I'm not sure how many 2x4's I'll get for this. But I have decided to move forward with the divorce. There are several reasons why I've figured this will be the best:
1. H is willing to pretty much give me everything I want, so I might as well accept while he is offering and not let it get ugly
2. I got a really big raise, and if he finds out I probably will get stuck with more of the credit card debt. Right now he is willing to split it 50/50. However, with me making more than him even before the raise he could aske for 60/40 in his favor. After the raise it would be more like 80/30. So I would be a lot better off ending it now.
3. I'm sick of being treated like a piece of sh#$ and so unloved by someone who swore he would never do this to me. I found out he had bought OW some clothes, including her kids. Yes I found this out by snooping.
I've decided I deserve someone who will love me unconditionally. And who is willing to stand up to me when I am being controlling. Instead of backing down because it may start a fight. My H said he was miserable for 4 years, but never had the guts to tell me. How unfare is that to me. And I want someone who will not run to an OW for combfort when things are bad.

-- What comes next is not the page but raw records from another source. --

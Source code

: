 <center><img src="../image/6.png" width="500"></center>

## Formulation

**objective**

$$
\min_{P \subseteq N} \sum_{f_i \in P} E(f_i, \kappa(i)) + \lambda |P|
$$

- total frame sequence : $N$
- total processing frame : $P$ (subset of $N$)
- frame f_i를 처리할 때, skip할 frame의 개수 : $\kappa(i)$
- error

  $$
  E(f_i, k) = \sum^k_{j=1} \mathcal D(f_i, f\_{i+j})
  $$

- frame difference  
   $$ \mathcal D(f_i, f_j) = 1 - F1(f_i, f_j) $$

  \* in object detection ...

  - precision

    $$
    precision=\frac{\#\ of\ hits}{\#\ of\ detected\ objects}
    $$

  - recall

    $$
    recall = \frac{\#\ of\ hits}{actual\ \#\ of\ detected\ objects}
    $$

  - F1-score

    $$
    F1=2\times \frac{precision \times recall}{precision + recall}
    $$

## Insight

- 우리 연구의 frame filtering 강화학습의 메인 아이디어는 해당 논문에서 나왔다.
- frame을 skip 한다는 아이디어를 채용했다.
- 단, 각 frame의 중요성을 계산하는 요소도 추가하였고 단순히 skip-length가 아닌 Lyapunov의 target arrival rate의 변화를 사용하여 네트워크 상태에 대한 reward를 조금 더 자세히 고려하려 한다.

I know a D doesn't always mean that it's over. My BFF remarried her H after 3 years of D. But it is time for me to move on with my life. And if my H ever comes back from being the alien that he is and I haven't moved on yet, then maybe. But I'm not holding my breath.
No matter what happens I still fully believe in D busting. If I would have done what I needed to those first couple of months. I truly believe that we would be back together already. I want to thank everyone for their advice on my sitch. And I plan on sticking around to try to help others learn from my mistakes. And maybe some updates on my life too.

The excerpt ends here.